**HOW TO COMPLETE THIS TASK**.
Where in the entries below does "ietf" appear? Copy every line that has it.

**DATASET RECORDS**.
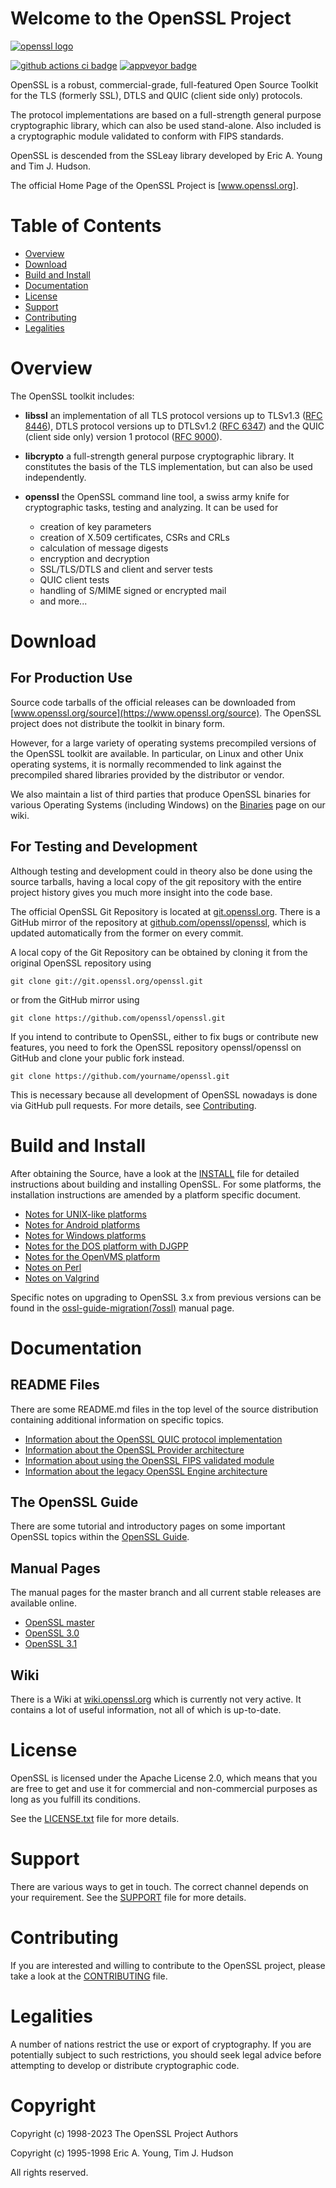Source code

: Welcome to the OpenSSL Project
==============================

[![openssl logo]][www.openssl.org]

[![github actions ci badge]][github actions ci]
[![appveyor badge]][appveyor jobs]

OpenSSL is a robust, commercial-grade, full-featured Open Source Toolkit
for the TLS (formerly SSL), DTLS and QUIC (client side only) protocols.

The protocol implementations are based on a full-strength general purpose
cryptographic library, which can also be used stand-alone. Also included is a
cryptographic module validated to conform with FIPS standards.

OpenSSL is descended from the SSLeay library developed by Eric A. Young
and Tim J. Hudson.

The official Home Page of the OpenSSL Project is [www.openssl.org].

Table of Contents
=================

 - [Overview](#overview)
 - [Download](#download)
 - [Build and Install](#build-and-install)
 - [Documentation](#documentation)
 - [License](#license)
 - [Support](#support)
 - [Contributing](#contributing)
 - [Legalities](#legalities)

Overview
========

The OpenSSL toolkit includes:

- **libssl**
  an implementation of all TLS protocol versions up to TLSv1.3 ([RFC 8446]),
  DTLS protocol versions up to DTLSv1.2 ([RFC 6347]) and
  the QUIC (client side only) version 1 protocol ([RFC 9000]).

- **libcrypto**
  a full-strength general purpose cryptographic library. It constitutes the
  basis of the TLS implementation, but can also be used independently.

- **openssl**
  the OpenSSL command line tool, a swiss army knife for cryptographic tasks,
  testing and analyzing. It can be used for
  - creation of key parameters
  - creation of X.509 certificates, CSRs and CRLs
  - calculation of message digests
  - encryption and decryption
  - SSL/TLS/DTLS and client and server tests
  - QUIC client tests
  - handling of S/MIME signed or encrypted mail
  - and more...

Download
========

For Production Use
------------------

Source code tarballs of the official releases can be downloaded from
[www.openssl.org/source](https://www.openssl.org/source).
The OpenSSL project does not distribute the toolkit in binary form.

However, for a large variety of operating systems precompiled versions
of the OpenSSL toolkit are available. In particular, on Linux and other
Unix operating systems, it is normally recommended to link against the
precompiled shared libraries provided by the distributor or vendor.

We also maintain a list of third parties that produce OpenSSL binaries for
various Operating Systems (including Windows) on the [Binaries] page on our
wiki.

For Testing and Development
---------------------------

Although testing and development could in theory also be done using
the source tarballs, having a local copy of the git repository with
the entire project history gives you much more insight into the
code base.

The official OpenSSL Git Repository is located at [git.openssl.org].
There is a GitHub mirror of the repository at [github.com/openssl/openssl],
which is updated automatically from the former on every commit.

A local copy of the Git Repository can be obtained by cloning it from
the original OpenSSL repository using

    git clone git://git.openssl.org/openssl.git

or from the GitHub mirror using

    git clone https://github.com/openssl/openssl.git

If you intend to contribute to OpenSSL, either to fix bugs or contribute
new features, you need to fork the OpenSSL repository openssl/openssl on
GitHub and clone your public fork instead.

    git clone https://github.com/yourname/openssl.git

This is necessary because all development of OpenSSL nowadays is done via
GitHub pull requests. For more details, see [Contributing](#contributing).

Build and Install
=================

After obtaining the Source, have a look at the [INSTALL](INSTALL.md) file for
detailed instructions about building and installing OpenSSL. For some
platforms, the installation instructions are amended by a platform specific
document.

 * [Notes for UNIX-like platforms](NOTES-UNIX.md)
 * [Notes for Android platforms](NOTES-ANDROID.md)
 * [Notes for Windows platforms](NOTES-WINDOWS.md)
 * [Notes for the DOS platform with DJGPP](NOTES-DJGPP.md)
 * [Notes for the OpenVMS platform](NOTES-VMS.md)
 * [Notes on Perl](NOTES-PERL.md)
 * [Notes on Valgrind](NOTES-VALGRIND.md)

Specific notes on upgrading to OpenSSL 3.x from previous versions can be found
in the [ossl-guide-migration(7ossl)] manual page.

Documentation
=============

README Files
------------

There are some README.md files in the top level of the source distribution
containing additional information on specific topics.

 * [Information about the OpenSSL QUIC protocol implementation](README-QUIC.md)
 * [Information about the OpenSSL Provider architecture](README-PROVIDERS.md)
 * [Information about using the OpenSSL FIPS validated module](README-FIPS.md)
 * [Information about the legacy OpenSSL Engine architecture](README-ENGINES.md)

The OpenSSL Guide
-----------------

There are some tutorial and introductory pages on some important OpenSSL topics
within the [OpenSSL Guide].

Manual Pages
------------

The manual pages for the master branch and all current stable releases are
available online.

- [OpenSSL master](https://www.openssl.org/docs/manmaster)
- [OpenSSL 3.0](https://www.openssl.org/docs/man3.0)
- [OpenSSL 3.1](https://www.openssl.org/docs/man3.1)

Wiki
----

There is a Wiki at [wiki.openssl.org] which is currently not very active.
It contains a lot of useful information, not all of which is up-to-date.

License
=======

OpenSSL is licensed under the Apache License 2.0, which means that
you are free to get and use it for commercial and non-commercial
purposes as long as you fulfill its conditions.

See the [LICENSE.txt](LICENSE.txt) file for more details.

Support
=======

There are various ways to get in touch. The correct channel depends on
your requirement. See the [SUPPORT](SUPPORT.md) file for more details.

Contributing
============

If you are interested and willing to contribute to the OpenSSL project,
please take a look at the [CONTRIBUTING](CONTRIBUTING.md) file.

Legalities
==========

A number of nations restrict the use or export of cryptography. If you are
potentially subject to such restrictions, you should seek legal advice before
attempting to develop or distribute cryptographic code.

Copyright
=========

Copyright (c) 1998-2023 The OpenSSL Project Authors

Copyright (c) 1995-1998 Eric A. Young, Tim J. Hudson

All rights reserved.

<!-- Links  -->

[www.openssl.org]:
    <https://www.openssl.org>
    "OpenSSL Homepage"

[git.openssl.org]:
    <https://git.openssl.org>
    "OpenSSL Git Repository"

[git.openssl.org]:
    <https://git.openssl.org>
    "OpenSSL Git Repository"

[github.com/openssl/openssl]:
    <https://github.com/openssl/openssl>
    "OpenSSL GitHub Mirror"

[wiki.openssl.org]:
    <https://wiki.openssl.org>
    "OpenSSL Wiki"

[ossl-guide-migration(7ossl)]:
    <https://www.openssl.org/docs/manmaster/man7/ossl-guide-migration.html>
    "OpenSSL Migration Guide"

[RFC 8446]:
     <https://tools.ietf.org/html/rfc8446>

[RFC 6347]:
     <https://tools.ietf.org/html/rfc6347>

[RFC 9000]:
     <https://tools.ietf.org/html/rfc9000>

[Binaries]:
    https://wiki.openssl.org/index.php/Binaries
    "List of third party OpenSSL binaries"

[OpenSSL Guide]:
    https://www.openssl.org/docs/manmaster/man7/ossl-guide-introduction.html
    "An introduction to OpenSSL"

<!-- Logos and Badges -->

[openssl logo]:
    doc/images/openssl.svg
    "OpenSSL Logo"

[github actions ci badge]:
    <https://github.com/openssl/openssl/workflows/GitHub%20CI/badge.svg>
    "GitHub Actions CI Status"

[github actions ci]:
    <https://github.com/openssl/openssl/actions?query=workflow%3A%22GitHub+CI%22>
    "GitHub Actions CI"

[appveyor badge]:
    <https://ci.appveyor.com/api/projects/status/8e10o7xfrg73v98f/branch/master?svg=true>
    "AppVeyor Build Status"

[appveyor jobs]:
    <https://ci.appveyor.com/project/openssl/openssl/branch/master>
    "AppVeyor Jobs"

...

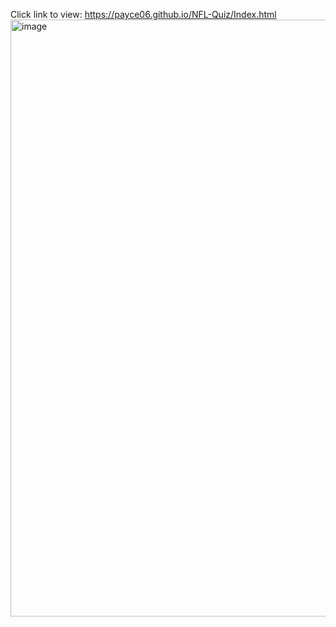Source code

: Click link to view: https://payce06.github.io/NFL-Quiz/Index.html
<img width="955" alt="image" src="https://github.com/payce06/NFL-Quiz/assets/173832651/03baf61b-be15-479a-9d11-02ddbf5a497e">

--

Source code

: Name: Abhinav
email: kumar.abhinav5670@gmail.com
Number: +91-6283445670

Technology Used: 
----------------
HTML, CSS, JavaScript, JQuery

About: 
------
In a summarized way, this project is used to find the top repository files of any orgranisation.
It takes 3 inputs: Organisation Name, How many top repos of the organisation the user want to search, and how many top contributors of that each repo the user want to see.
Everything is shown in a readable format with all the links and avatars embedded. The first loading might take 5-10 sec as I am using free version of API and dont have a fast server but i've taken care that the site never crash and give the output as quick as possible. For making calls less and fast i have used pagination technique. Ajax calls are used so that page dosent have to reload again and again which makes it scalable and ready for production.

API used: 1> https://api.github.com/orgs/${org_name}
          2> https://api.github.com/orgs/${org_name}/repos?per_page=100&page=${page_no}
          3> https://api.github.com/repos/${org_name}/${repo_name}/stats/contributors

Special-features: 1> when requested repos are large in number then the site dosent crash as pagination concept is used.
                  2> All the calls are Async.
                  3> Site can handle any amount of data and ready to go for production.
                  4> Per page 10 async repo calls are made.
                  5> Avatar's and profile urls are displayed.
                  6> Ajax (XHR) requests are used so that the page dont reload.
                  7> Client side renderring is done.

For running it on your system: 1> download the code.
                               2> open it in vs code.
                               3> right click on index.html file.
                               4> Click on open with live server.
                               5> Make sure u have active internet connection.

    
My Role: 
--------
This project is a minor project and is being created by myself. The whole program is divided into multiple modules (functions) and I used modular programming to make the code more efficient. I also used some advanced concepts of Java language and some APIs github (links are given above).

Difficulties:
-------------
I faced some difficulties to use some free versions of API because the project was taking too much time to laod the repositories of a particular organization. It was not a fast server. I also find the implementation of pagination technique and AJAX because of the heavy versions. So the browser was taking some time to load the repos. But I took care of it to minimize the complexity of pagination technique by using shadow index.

**OUTPUT**.
     <https://tools.ietf.org/html/rfc8446>
     <https://tools.ietf.org/html/rfc6347>
     <https://tools.ietf.org/html/rfc9000>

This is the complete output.